- **TASK TO COMPLETE**: Produce word for word the lines of the data below running from the one that has "- generation of proper NTSC and PAL outputs" to the one that has "## Denise ECS", inclusive, and no others.
Start of Block
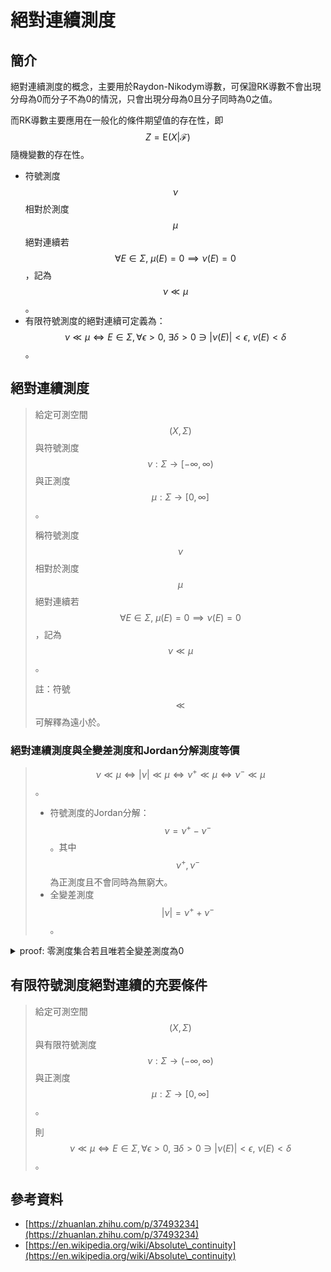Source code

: # 絕對連續測度

## 簡介

絕對連續測度的概念，主要用於Raydon-Nikodym導數，可保證RK導數不會出現分母為0而分子不為0的情況，只會出現分母為0且分子同時為0之值。

而RK導數主要應用在一般化的條件期望值的存在性，即$$Z=\mathrm{E}(X|\mathcal{F})$$隨機變數的存在性。

* 符號測度$$\nu$$相對於測度$$\mu$$絕對連續若$$\forall E \in \Sigma, ~ \mu(E)=0 \implies \nu(E)=0$$，記為$$\nu \ll \mu$$。
* 有限符號測度的絕對連續可定義為：$$\nu \ll \mu \iff E \in \Sigma,  \forall \epsilon > 0, ~ \exists \delta >0 \ni |\nu(E)|< \epsilon ,~ \nu(E) < \delta$$。

## 絕對連續測度

> 給定可測空間$$(X, \Sigma)$$與符號測度$$\nu: \Sigma \rightarrow [-\infty, \infty)$$與正測度$$\mu: \Sigma \rightarrow [0,\infty]$$。
>
> 稱符號測度$$\nu$$相對於測度$$\mu$$絕對連續若$$\forall E \in \Sigma, ~ \mu(E)=0 \implies \nu(E)=0$$，記為$$\nu \ll \mu$$。
>
> 註：符號$$\ll$$可解釋為遠小於。

### 絕對連續測度與全變差測度和Jordan分解測度等價

> $$\nu \ll \mu \iff |\nu| \ll \mu \iff \nu^{+} \ll \mu \iff \nu^{-} \ll \mu$$。
>
> * 符號測度的Jordan分解：$$\nu=\nu^{+} - \nu^{-}$$。其中$$\nu^{+}, \nu^{-}$$為正測度且不會同時為無窮大。
> * 全變差測度$$|\nu|=\nu^{+} + \nu^{-}$$。

<details>

<summary>proof: 零測度集合若且唯若全變差測度為0</summary>

給定可測空間$$(X, \Sigma)$$

給定$$\nu \ll \mu$$，則$$\forall E \in \Sigma, ~ \mu(E)=0 \implies \nu(E)=0$$。

因為$$E$$的任意可測子集在測度$$\nu$$中均為0，因此$$E$$為零測集。

由\[零測度集合若且唯若全變差測度為0]得$$\nu(E)=0 \iff |\nu(E)|=0$$。

因此$$|\nu| \ll \mu$$ (QED)

符號測度的Jordan分解：$$\nu=\nu^{+} - \nu^{-}$$與全變差測度$$|\nu|=\nu^{+} + \nu^{-}$$。

因為$$\nu(E)=|\nu|(E)=0$$，所以$$\nu^{+}(E)=\nu^{-}(E)=0$$

因此$$\nu^{+} \ll \mu$$且$$\nu^{-} \ll \mu$$。

(QED)

</details>

## 有限符號測度絕對連續的充要條件

> 給定可測空間$$(X, \Sigma)$$與有限符號測度$$\nu: \Sigma \rightarrow (-\infty, \infty)$$與正測度$$\mu: \Sigma \rightarrow [0,\infty]$$。
>
> 則$$\nu \ll \mu \iff E \in \Sigma,  \forall \epsilon > 0, ~ \exists \delta >0 \ni |\nu(E)|< \epsilon ,~ \nu(E) < \delta$$。

## 參考資料

* [https://zhuanlan.zhihu.com/p/37493234](https://zhuanlan.zhihu.com/p/37493234)
* [https://en.wikipedia.org/wiki/Absolute\_continuity](https://en.wikipedia.org/wiki/Absolute\_continuity)
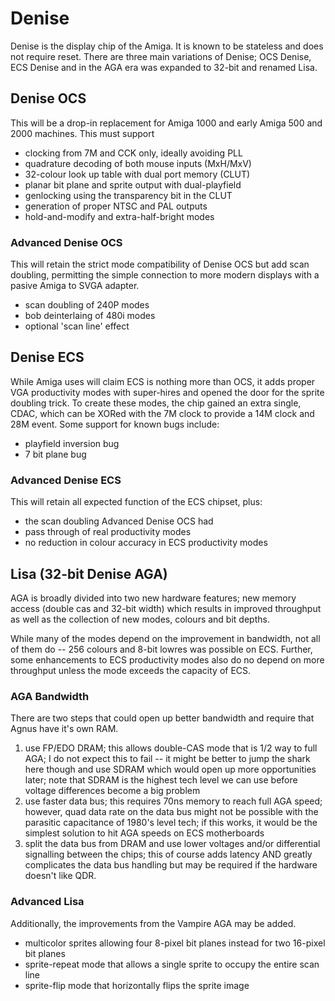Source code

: # Denise
Denise is the display chip of the Amiga. It is known to be stateless and does not require reset. There are three main variations of Denise; OCS Denise, ECS Denise and in the AGA era was expanded to 32-bit and renamed Lisa.

## Denise OCS
This will be a drop-in replacement for Amiga 1000 and early Amiga 500 and 2000 machines. This must support
- clocking from 7M and CCK only, ideally avoiding PLL
- quadrature decoding of both mouse inputs (MxH/MxV)
- 32-colour look up table with dual port memory (CLUT)
- planar bit plane and sprite output with dual-playfield
- genlocking using the transparency bit in the CLUT
- generation of proper NTSC and PAL outputs
- hold-and-modify and extra-half-bright modes

### Advanced Denise OCS
This will retain the strict mode compatibility of Denise OCS but add scan doubling, permitting the simple connection to more modern displays with a pasive Amiga to SVGA adapter. 
- scan doubling of 240P modes
- bob deinterlaing of 480i modes
- optional 'scan line' effect

## Denise ECS
While Amiga uses will claim ECS is nothing more than OCS, it adds proper VGA productivity modes with super-hires and opened the door for the sprite doubling trick. To create these modes, the chip gained an extra single, CDAC, which can be XORed with the 7M clock to provide a 14M clock and 28M event. Some support for known bugs include:
- playfield inversion bug
- 7 bit plane bug

### Advanced Denise ECS
This will retain all expected function of the ECS chipset, plus:
- the scan doubling Advanced Denise OCS had
- pass through of real productivity modes
- no reduction in colour accuracy in ECS productivity modes

## Lisa (32-bit Denise AGA)
AGA is broadly divided into two new hardware features; new memory access (double cas and 32-bit width) which results in improved throughput as well as the collection of new modes, colours and bit depths.

While many of the modes depend on the improvement in bandwidth, not all of them do -- 256 colours and 8-bit lowres was possible on ECS. Further, some enhancements to ECS productivity modes also do no depend on more throughput unless the mode exceeds the capacity of ECS.

### AGA Bandwidth
There are two steps that could open up better bandwidth and require that Agnus have it's own RAM.
1. use FP/EDO DRAM; this allows double-CAS mode that is 1/2 way to full AGA; I do not expect this to fail -- it might be better to jump the shark here though and use SDRAM which would open up more opportunities later; note that SDRAM is the highest tech level we can use before voltage differences become a big problem
2. use faster data bus; this requires 70ns memory to reach full AGA speed; however, quad data rate on the data bus might not be possible with the parasitic capacitance of 1980's level tech; if this works, it would be the simplest solution to hit AGA speeds on ECS motherboards
3. split the data bus from DRAM and use lower voltages and/or differential signalling between the chips; this of course adds latency AND greatly complicates the data bus handling but may be required if the hardware doesn't like QDR.

### Advanced Lisa
Additionally, the improvements from the Vampire AGA may be added.
- multicolor sprites allowing four 8-pixel bit planes instead for two 16-pixel bit planes
- sprite-repeat mode that allows a single sprite to occupy the entire scan line
- sprite-flip mode that horizontally flips the sprite image

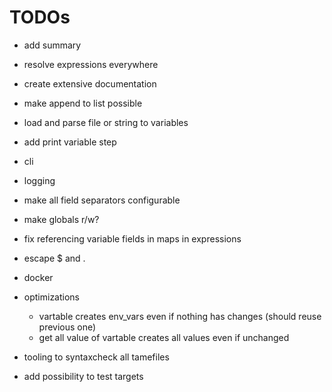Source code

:
# TODOs

- add summary
- resolve expressions everywhere
- create extensive documentation
- make append to list possible
- load and parse file or string to variables
- add print variable step
- cli
- logging
- make all field separators configurable
- make globals r/w?
- fix referencing variable fields in maps in expressions
- escape $ and .

- docker
- optimizations
    - vartable creates env_vars even if nothing has changes (should reuse previous one)
    - get all value of vartable creates all values even if unchanged
- tooling to syntaxcheck all tamefiles
- add possibility to test targets
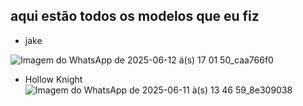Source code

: ## aqui estão todos os modelos que eu fiz

* jake
  
![Imagem do WhatsApp de 2025-06-12 à(s) 17 01 50_caa766f0](https://github.com/user-attachments/assets/52821a42-67ca-40da-bce4-ae8f66633e73)

* Hollow Knight
![Imagem do WhatsApp de 2025-06-11 à(s) 13 46 59_8e309038](https://github.com/user-attachments/assets/9704412b-5475-4369-ba14-2ed4677a877e)



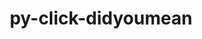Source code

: ---
title: "py-click-didyoumean"
layout: cache
categories: [package, develop-2023-10-15]
meta: {"versions": ["0.0.3"], "compilers": ["gcc@=7.5.0"], "oss": ["ubuntu18.04"], "platforms": ["linux"], "targets": ["x86_64_v3"], "stacks": ["radiuss", "root"], "num_specs": 1, "num_specs_by_stack": {"radiuss": 1, "root": 1}}
spec_details: [{"hash": "rvvnhyse5p7toadpjsuxl4pr2fvynhpg", "compiler": "gcc@=7.5.0", "versions": ["0.0.3"], "os": "ubuntu18.04", "platform": "linux", "target": "x86_64_v3", "variants": ["build_system=python_pip"], "stacks": ["radiuss", "root"], "size": "-", "tarball": "https://binaries.spack.io/releases/develop-2023-10-15/build_cache/linux-ubuntu18.04-x86_64_v3/gcc-7.5.0/py-click-didyoumean-0.0.3/linux-ubuntu18.04-x86_64_v3-gcc-7.5.0-py-click-didyoumean-0.0.3-rvvnhyse5p7toadpjsuxl4pr2fvynhpg.spack"}]
---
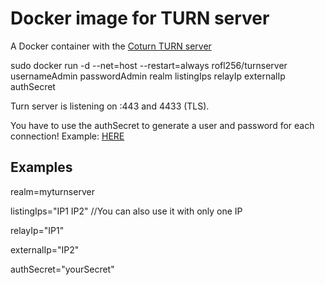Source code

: # Docker image for TURN server
A Docker container with the [Coturn TURN server](https://github.com/coturn/coturn)

sudo docker run -d --net=host --restart=always rofl256/turnserver usernameAdmin passwordAdmin realm listingIps relayIp externalIp authSecret

Turn server is listening on :443 and 4433 (TLS). 

You have to use the authSecret to generate a user and password for each connection! Example: [HERE](https://stackoverflow.com/questions/35766382/coturn-how-to-use-turn-rest-api/35767224#35767224) 

## Examples
realm=myturnserver

listingIps="IP1 IP2" //You can also use it with only one IP

relayIp="IP1"

externalIp="IP2"

authSecret="yourSecret"
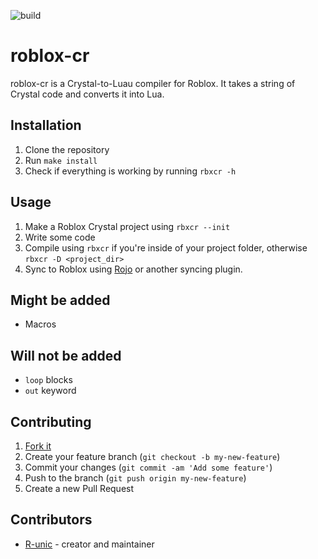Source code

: ![build](https://github.com/Paragon-Studios/roblox-cr/actions/workflows/crystal.yml/badge.svg)
# roblox-cr

roblox-cr is a Crystal-to-Luau compiler for Roblox. It takes a string of Crystal code and converts it into Lua.

## Installation

1. Clone the repository
2. Run `make install`
3. Check if everything is working by running `rbxcr -h`

## Usage

1. Make a Roblox Crystal project using `rbxcr --init`
2. Write some code
3. Compile using `rbxcr` if you're inside of your project folder, otherwise `rbxcr -D <project_dir>`
4. Sync to Roblox using [Rojo](https://rojo.space/) or another syncing plugin.

## Might be added

- Macros

## Will not be added

- `loop` blocks
- `out` keyword

## Contributing

1. [Fork it](https://github.com/Paragon-Studios/roblox-cr/fork)
2. Create your feature branch (`git checkout -b my-new-feature`)
3. Commit your changes (`git commit -am 'Add some feature'`)
4. Push to the branch (`git push origin my-new-feature`)
5. Create a new Pull Request

## Contributors

- [R-unic](https://github.com/R-unic) - creator and maintainer
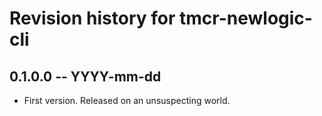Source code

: # Revision history for tmcr-newlogic-cli

## 0.1.0.0 -- YYYY-mm-dd

* First version. Released on an unsuspecting world.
End of Block
- **THE ANSWER**:
- generation of proper NTSC and PAL outputs
- hold-and-modify and extra-half-bright modes

### Advanced Denise OCS
This will retain the strict mode compatibility of Denise OCS but add scan doubling, permitting the simple connection to more modern displays with a pasive Amiga to SVGA adapter. 
- scan doubling of 240P modes
- bob deinterlaing of 480i modes
- optional 'scan line' effect

## Denise ECS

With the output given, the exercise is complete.